Dito isso, fazer a modelagem adequada enquanto a pandemia avança é bem difícil. Sei que houve muita controvérsia, mas uma das estimativas que fizemos era de que 1,1 milhão de pessoas morreriam nos EUA [morreram 1,13 milhão de pessoas], e fomos duramente criticados.

Lição para próximas pandemias
Do ponto de vista da evolução no sentido darwiniano, houve uma pressão evolutiva que favoreceu a evasão de anticorpos. Isso foi calculado para algumas variantes, como a gama [de Manaus], que, embora não totalmente, conseguia evadir parcialmente a imunidade gerada, levando a reinfecções. Isso se tornou um problema maior com a ômicron. Algumas pessoas foram infectadas múltiplas vezes com diversas variantes, e a maioria das pessoas no Reino Unido e Brasil teve Covid mais de uma vez.
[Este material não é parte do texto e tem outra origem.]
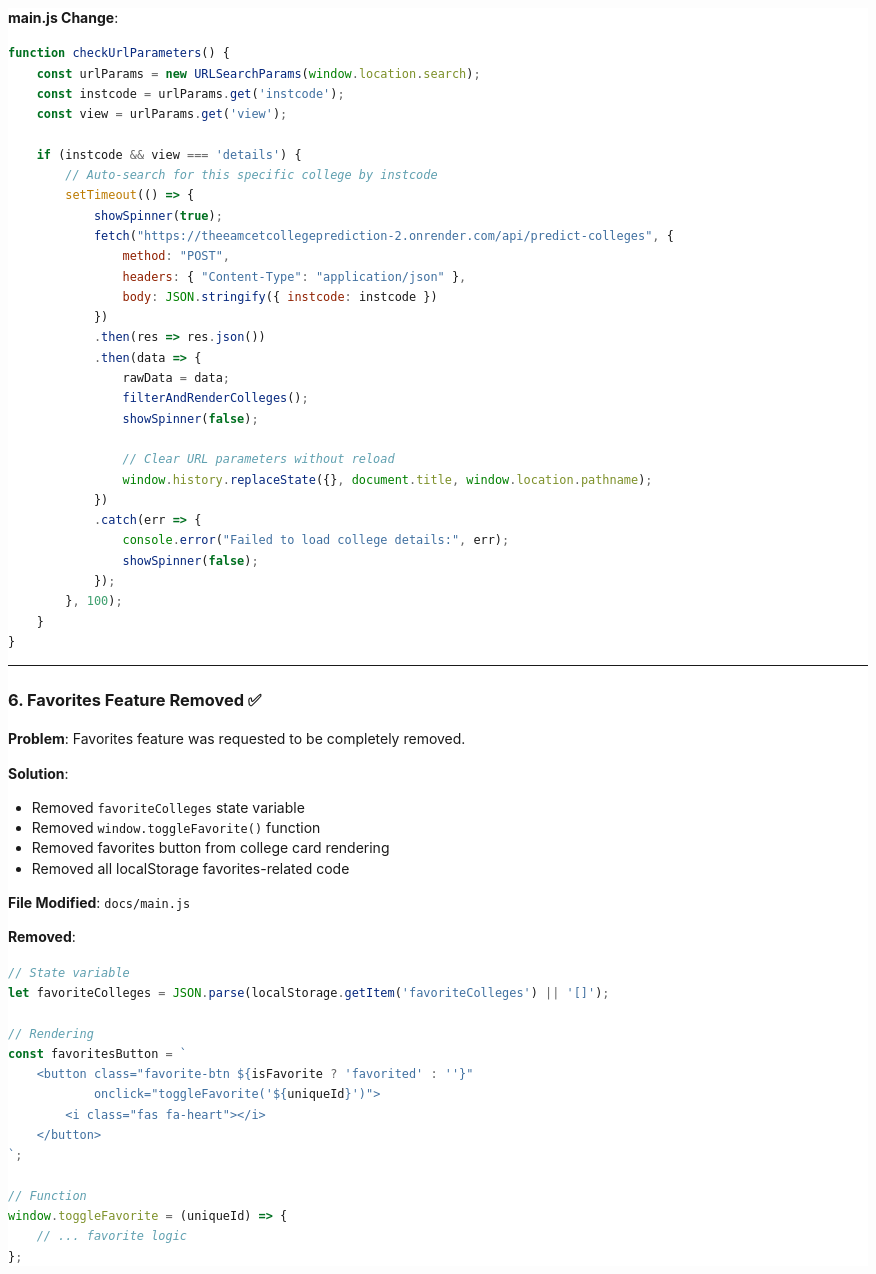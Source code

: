 **main.js Change**:
```javascript
function checkUrlParameters() {
    const urlParams = new URLSearchParams(window.location.search);
    const instcode = urlParams.get('instcode');
    const view = urlParams.get('view');
    
    if (instcode && view === 'details') {
        // Auto-search for this specific college by instcode
        setTimeout(() => {
            showSpinner(true);
            fetch("https://theeamcetcollegeprediction-2.onrender.com/api/predict-colleges", {
                method: "POST",
                headers: { "Content-Type": "application/json" },
                body: JSON.stringify({ instcode: instcode })
            })
            .then(res => res.json())
            .then(data => {
                rawData = data;
                filterAndRenderColleges();
                showSpinner(false);
                
                // Clear URL parameters without reload
                window.history.replaceState({}, document.title, window.location.pathname);
            })
            .catch(err => {
                console.error("Failed to load college details:", err);
                showSpinner(false);
            });
        }, 100);
    }
}
```

---

### 6. Favorites Feature Removed ✅

**Problem**: Favorites feature was requested to be completely removed.

**Solution**:
- Removed `favoriteColleges` state variable
- Removed `window.toggleFavorite()` function
- Removed favorites button from college card rendering
- Removed all localStorage favorites-related code

**File Modified**: `docs/main.js`

**Removed**:
```javascript
// State variable
let favoriteColleges = JSON.parse(localStorage.getItem('favoriteColleges') || '[]');

// Rendering
const favoritesButton = `
    <button class="favorite-btn ${isFavorite ? 'favorited' : ''}" 
            onclick="toggleFavorite('${uniqueId}')">
        <i class="fas fa-heart"></i>
    </button>
`;

// Function
window.toggleFavorite = (uniqueId) => {
    // ... favorite logic
};
```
Algumas das nossas projeções acabaram sendo afetadas por essa evolução. Em modelagem, buscamos saber quão grave será o pico de uma epidemia, determinado pela rapidez com que os novos casos dobram, mas a entrada de algumas variantes, como a gama, em Manaus, e a delta, na Índia, ocasionaram novas ondas. De certa forma, este sempre foi o nosso receio, por isso optamos por fazer lockdowns, que são uma tentativa de suprimir a disseminação do vírus e evitar a sobrecarga dos hospitais.

‘Achatar a curva’
Existem duas estratégias, a supressão e a mitigação. O Reino Unido adotou uma estratégia de achatamento da curva em detrimento de frear a pandemia em curso. Já a China adotou uma política de Covid zero para suprimir a transmissão de tal forma que não apenas achataram a curva, mas também reduziram os casos a quase zero.

A desvantagem é que essa estratégia funciona apenas enquanto essas medidas, economicamente caras, disruptivas socialmente e insustentáveis a longo prazo, estão em vigor. Assim que você as retira, a dispersão do vírus começa de novo.

O Reino Unido agiu duramente no início, mas a maior parte das mortes aconteceu no segundo ano, quando essas medidas foram retiradas. Felizmente, não tivemos uma taxa de mortes por população maior devido ao sucesso da vacinação.

Risco de o Brasil abrigar a próxima epidemia
É muito difícil prever onde irá ocorrer a próxima epidemia. O que posso dizer é quais são as condições adequadas para uma epidemia e neste caso, sim, o Brasil, assim como países do Sudeste Asiático e da África subsaariana, possuem essas condições.

As pandemias ocorrem, em geral, por vírus animais, então é mais provável em lugares com muitos animais selvagens em contato próximo com grandes populações. A degradação das florestas associada a um enorme número de pessoas oferece um cenário provável para novas epidemias surgirem.

Mudanças climáticas e epidemias futuras
Eu acabei de receber apoio financeiro para investigar as relações das mudanças climáticas com a incidência de arboviroses, como dengue, febre amarela e malária. Não vai ser uma resposta simples, porque em alguns lugares a incidência dessas doenças pode subir, em outros elas podem surgir pela primeira vez porque as condições são mais quentes. Mas é provável também que as condições fiquem insuportáveis até mesmo para a reprodução do mosquito.

Nós conhecemos muito pouco da diversidade dos vírus em animais, apenas 2% a 3%, e não temos como prever quais representam o maior risco. O que podemos fazer é construir melhores sistemas de detecção, vigilância e sequenciamento genômico para mapear essas informações e responder rapidamente.


RAIO-X
Neil Ferguson, 54

Nasceu em Cumbria, na Inglaterra, graduou-se e tem doutorado em física teórica pela Universidade de Oxford. É especialista em modelagem matemática para epidemias, tendo atuado com as pandemias de Sars, gripe aviária, Mers e mais recente com a Covid. Fundou e é diretor do Instituto Jameel e do Centro Global de Análises em Doenças Infecciosas do Imperial College de Londres.